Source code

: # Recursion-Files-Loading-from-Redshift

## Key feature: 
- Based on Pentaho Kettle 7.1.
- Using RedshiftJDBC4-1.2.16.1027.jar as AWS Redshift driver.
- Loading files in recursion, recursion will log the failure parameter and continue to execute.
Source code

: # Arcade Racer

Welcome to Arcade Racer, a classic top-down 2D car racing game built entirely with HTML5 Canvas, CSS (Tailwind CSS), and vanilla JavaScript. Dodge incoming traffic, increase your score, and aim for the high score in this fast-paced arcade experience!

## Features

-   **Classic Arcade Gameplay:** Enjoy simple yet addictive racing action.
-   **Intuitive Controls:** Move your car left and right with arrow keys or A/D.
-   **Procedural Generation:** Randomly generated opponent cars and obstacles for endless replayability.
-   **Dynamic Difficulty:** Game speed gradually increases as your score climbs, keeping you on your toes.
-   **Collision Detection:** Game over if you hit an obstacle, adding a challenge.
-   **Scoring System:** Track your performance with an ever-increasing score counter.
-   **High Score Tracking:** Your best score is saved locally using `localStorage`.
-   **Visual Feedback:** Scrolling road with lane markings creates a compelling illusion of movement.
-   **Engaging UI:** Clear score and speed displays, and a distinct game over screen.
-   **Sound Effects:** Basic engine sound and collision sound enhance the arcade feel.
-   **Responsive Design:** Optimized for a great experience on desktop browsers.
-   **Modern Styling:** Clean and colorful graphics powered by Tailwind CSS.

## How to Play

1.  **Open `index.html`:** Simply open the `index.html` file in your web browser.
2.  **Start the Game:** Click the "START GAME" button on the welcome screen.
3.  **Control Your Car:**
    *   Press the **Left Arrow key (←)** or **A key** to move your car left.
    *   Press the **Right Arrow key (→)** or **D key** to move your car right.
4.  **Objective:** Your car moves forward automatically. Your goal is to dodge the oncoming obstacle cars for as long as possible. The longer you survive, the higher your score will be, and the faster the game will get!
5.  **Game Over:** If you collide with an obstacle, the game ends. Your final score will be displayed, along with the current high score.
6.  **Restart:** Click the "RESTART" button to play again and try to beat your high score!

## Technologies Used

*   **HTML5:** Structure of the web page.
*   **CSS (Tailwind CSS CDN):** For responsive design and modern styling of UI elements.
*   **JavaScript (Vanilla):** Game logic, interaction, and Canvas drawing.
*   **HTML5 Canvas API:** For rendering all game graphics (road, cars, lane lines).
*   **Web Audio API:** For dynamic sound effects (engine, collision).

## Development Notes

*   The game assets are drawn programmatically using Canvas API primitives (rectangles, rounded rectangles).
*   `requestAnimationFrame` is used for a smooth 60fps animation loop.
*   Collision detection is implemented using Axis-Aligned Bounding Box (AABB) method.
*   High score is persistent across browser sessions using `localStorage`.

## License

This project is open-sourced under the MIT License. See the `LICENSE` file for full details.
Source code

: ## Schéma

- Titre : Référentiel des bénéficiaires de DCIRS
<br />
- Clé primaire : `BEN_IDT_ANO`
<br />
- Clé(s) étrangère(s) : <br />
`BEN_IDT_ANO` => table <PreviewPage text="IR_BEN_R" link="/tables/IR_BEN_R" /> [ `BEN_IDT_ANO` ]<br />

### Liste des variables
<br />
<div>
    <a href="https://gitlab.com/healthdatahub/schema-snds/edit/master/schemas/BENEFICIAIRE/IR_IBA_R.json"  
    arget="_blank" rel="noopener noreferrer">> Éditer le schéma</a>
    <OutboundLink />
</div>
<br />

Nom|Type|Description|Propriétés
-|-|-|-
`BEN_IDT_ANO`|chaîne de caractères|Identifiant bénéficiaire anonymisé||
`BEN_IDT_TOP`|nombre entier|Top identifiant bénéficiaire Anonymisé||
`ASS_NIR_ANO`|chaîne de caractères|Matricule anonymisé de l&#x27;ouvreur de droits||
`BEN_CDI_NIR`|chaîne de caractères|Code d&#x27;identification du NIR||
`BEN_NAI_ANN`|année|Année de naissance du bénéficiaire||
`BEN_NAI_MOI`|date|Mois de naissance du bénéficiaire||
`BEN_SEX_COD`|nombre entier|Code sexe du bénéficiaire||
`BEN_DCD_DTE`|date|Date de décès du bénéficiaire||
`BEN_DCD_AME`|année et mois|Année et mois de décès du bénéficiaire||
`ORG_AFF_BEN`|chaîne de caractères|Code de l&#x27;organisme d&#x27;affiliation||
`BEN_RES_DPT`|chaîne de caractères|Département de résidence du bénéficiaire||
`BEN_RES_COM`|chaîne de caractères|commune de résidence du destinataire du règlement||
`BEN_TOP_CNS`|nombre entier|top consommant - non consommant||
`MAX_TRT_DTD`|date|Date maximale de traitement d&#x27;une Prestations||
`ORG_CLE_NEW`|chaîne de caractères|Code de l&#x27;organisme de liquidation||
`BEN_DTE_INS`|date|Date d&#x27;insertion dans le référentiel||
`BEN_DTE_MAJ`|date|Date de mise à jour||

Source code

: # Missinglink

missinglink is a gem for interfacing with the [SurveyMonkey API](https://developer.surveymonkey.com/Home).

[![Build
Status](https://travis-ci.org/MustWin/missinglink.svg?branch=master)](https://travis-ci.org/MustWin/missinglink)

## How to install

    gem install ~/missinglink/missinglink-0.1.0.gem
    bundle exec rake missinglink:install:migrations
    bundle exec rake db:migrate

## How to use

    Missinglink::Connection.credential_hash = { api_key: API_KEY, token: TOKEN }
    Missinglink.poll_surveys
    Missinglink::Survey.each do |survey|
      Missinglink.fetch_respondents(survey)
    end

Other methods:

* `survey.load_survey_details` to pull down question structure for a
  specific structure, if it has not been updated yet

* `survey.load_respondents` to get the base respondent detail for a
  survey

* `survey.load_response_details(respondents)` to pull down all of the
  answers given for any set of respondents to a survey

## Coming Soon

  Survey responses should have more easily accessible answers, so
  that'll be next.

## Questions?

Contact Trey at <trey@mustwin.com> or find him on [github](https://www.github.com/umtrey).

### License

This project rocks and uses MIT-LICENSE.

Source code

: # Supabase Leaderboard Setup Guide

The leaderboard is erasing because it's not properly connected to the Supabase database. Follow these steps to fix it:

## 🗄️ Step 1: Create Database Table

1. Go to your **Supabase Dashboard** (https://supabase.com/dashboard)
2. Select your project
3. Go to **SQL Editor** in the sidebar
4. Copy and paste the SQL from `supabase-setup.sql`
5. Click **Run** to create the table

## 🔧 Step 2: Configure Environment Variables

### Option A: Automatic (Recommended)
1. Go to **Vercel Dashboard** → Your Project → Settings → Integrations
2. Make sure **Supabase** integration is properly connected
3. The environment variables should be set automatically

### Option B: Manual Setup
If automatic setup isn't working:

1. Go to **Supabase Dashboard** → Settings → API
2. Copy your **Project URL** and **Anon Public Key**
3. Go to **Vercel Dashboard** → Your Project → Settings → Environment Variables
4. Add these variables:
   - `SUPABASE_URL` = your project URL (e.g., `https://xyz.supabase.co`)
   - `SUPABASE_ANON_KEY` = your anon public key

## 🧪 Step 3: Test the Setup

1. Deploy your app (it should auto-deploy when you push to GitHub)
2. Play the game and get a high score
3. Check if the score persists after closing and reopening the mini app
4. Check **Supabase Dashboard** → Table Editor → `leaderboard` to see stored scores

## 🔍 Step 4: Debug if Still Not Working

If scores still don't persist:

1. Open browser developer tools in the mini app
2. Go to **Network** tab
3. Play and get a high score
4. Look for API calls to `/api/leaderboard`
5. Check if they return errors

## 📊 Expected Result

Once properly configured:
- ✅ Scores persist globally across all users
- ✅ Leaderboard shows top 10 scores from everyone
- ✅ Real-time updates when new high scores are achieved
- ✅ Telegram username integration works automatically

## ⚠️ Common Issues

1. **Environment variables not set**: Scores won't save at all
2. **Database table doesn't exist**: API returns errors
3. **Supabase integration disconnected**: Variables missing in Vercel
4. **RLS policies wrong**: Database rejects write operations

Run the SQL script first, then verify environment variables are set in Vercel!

• • • • •

▶ What is expected:
Note down each line above where the word "décès" occurs.

▶ Task solution:
`BEN_DCD_DTE`|date|Date de décès du bénéficiaire||
`BEN_DCD_AME`|année et mois|Année et mois de décès du bénéficiaire||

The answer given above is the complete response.